Observability & Metrics

High-fidelity observability using eBPF and the unified act-agent

Updated Feb 14, 2026 Edit this page

Observability & Metrics

ACT leverages a unified agent architecture combined with eBPF (Extended Berkeley Packet Filter) to provide high-fidelity, low-overhead observability for your infrastructure and applications.

Architecture

The observability stack is built into the unified act-agent binary, which runs on every server. This eliminates the need for sidecars or multiple agents, ensuring minimal resource footprint (typically <5MB RAM).

eBPF Data Plane

On modern Linux kernels, ACT loads eBPF programs to collect metrics directly from the kernel. This method allows for:

  • Zero Instrumentation Code: No changes are required to your application code.
  • Low Overhead: Metrics are aggregated in kernel space using highly efficient maps.
  • Deep Visibility: Access to data unavailable to standard userspace agents (e.g., exact disk latency, TCP retransmissions).
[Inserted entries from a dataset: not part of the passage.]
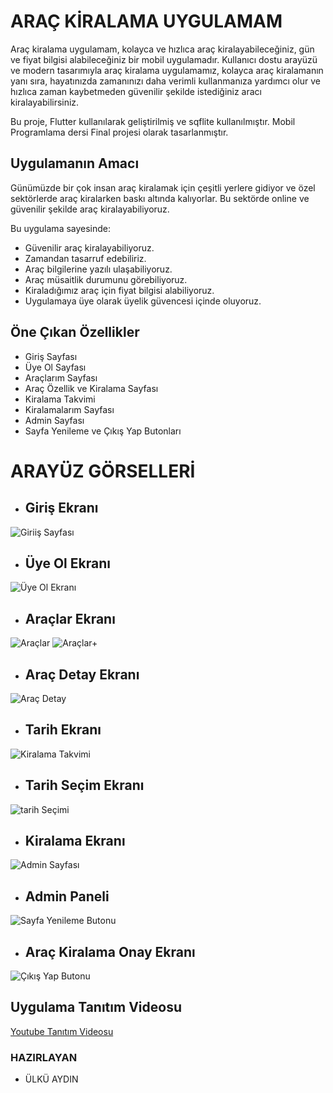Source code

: # ARAÇ KİRALAMA UYGULAMAM

Araç kiralama uygulamam, kolayca ve hızlıca araç kiralayabileceğiniz, gün ve fiyat bilgisi alabileceğiniz bir mobil uygulamadır. Kullanıcı dostu arayüzü ve modern tasarımıyla araç kiralama uygulamamız, kolayca araç kiralamanın yanı sıra, hayatınızda zamanınızı daha verimli kullanmanıza yardımcı olur ve hızlıca zaman kaybetmeden güvenilir şekilde istediğiniz aracı kiralayabilirsiniz.

Bu proje, Flutter kullanılarak geliştirilmiş ve sqflite kullanılmıştır. Mobil Programlama dersi Final projesi olarak tasarlanmıştır.

## Uygulamanın Amacı
Günümüzde bir çok insan araç kiralamak için çeşitli yerlere gidiyor ve özel sektörlerde araç kiralarken baskı altında kalıyorlar. Bu sektörde online ve güvenilir şekilde araç kiralayabiliyoruz.

Bu uygulama sayesinde:
- Güvenilir araç kiralayabiliyoruz.
- Zamandan tasarruf edebiliriz.
- Araç bilgilerine yazılı ulaşabiliyoruz.
- Araç müsaitlik durumunu görebiliyoruz.
- Kiraladığımız araç için fiyat bilgisi alabiliyoruz.
- Uygulamaya üye olarak üyelik güvencesi içinde oluyoruz.

## Öne Çıkan Özellikler
- Giriş Sayfası
- Üye Ol Sayfası
- Araçlarım Sayfası
- Araç Özellik ve Kiralama Sayfası
- Kiralama Takvimi
- Kiralamalarım Sayfası
- Admin Sayfası
- Sayfa Yenileme ve Çıkış Yap Butonları

#  ARAYÜZ GÖRSELLERİ
* ## Giriş Ekranı
![Giriiş Sayfası](https://github.com/user-attachments/assets/ace2fc1f-b5fb-4737-bebc-39137418e842)
* ## Üye Ol Ekranı
![Üye Ol Ekranı](https://github.com/user-attachments/assets/aa33c99d-f3a8-4476-8228-a7c000bfc3d6)
* ## Araçlar Ekranı
![Araçlar ](https://github.com/user-attachments/assets/da5a3e9a-e29e-4447-ab7c-215ebc7a499e)
![Araçlar+](https://github.com/user-attachments/assets/9f1140d1-4c4f-4a37-9c2e-42399365b831)
* ## Araç Detay Ekranı
![Araç Detay](https://github.com/user-attachments/assets/6a884c2e-52d0-417d-94ad-84f41afb1723)
* ## Tarih Ekranı
![Kiralama Takvimi](https://github.com/user-attachments/assets/54a8d06a-7d39-4674-b341-4022df892a66)
* ## Tarih Seçim Ekranı
![tarih Seçimi](https://github.com/user-attachments/assets/0e0703f8-57c8-49e3-a76f-679435d8e217)
* ## Kiralama Ekranı
![Admin Sayfası](https://github.com/user-attachments/assets/66a91368-526a-4649-b0b2-572277efc512)
* ## Admin Paneli
![Sayfa Yenileme Butonu](https://github.com/user-attachments/assets/15fc7b02-ccb7-4b66-912f-669ce0671ff0)
* ## Araç Kiralama Onay Ekranı
![Çıkış Yap Butonu](https://github.com/user-attachments/assets/dc63ec05-7074-418b-931b-656d76843cc5)

## Uygulama Tanıtım Videosu
[Youtube Tanıtım Videosu](https://youtu.be/rK33kYZiI8M?si=zohZBiJi_3BkVqYH)
### HAZIRLAYAN
- ÜLKÜ AYDIN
The agent attaches to various kernel hooks:

  • sched_switch: Tracks CPU usage and context switches with microsecond precision.
  • tcp_rtt (LruHashMap): Measures network latency between all mesh peers.
  • stats_map: Collects per-container resource consumption from the kernel.
  • XDP Ingress: Packet-level ingress monitoring at the interface level, before full network stack processing.
  • Security Audit (execve, openat): Real-time auditing of process execution and sensitive file accesses using LSM hooks.
  • Procfs Fallback: Automatically falls back to /proc parsing if eBPF is unavailable.

Graceful Degradation

If eBPF is not available (e.g., on older kernels or incompatible environments), act-agent automatically falls back to a Procfs Provider. It continues to collect essential metrics via /proc filesystem and the Docker socket, ensuring basic visibility is always available.

Collected Metrics

The agent collects a comprehensive set of metrics across three dimensions:

1. Host Metrics

  • CPU: Usage, load averages, context switches.
  • Memory: Used, free, cache, swap.
  • Disk: Read/write operations, throughput, latency.
  • Network: Bytes in/out, packets, errors on all interfaces.

2. Container Metrics

  • Resource Usage: per-container CPU, memory, and I/O.
  • Lifecycle: Detection of new containers and zombie processes.
  • Topology: Mapping of container-to-container communication.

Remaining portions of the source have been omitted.